"Lee Child continues his meteoric rise and mastery of suspense with Tripwire. It's a tightly-drawn and swift thriller that gives new meaning to what a page-turner should be." (Michael Connelly)
For Jack Reacher being invisible has become a habit.
He spends his days digging swimming pools by hand and his nights as the bouncer in the local strip club in the Florida Keys.
He doesn't want to be found.
But someone has sent a private detective to seek him out. Then Reacher finds the guy beaten to death with his fingertips sliced off. It's time to head north and work out who is trying to find him and why.
Although the Jack Reacher novels can be read in any order, Tripwire is 3rd in the series.

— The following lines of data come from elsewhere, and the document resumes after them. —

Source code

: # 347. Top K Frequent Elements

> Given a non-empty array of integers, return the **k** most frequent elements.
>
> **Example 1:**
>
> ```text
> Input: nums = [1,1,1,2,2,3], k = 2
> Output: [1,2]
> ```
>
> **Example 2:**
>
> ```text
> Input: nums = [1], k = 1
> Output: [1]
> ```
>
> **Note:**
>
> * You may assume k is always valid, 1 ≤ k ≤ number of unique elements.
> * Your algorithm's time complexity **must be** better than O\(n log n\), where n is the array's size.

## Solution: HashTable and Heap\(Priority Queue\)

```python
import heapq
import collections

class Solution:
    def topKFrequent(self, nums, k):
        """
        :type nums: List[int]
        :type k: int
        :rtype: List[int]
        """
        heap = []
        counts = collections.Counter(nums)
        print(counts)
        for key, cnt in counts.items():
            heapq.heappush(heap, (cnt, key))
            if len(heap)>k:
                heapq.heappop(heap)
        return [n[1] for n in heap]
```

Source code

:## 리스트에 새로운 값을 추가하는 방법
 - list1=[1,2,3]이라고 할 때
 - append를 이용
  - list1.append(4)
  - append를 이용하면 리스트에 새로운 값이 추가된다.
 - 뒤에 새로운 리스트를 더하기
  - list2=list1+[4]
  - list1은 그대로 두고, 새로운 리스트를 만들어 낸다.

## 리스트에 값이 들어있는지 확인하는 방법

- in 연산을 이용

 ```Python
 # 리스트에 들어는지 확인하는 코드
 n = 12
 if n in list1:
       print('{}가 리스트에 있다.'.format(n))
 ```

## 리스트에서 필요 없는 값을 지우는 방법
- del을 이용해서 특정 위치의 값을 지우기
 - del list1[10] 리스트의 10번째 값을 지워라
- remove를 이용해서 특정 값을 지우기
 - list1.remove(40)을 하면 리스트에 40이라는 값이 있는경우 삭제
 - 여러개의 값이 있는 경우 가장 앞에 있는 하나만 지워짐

Jack Reacher, the hulking ex-soldier readers will remember from Child's first two thrillers, Die Trying and Killing Floor, can kill with his bare hands, and sports chest muscles thick enough to stop bullets. He's actually a dynamo of a character, wily in an innocent sort of way, and the anchor to one of the best new series in thriller fiction. Here, Reacher is incognito, living the life of a drifter and digging swimming pools in Key West. When a PI from New York comes looking for him, and shortly afterwards turns up dead with his fingertips sliced off, Reacher flies north and discovers that the instigator of the search is Leon Garber, his former army commanding officer. But Garber has died the day before Reacher arrives. As Reacher finds out from Jodie Jacob, Garner's beautiful attorney daughter, Garber was helping an elderly couple to locate their son, who supposedly died in a helicopter crash during the Vietnam War. The military won't confirm the death, however, or even classify the soldier as missing in action. Pursuing the search together, Reacher and Jacob narrowly escape murder attempts by a pair of dark-suited thugs who work for an evil corporate loan shark named "Hook" Hobie, who has a hideously disfigured face and a metal hook for a right hand. Hobie is harboring a terrible secret linking him to the couple's vanished son, and he'll kill anyone who tries to discover his diabolical past. A showdown between the two men is inevitable, and when it happens, it's a beaut--almost as good as Child's skillfully laid surprise ending and the crisp and original dialogue throughout. Reacher is a complex, contemplative brute whose aversion to social and material entanglements entail very peculiar habits and ideas. He never cleans his clothes, preferring to buy new ones (going to a dry cleaner implies a commitment to return); and he's spellbinding whether kicking in doors or just kicking around a thought in his brain. Literary Guild featured alternate; feature film rights for Killing Floor and the character of Jack Reacher optioned by Mark Johnson/Polygram; rights to Jack Reacher series sold to 18 countries.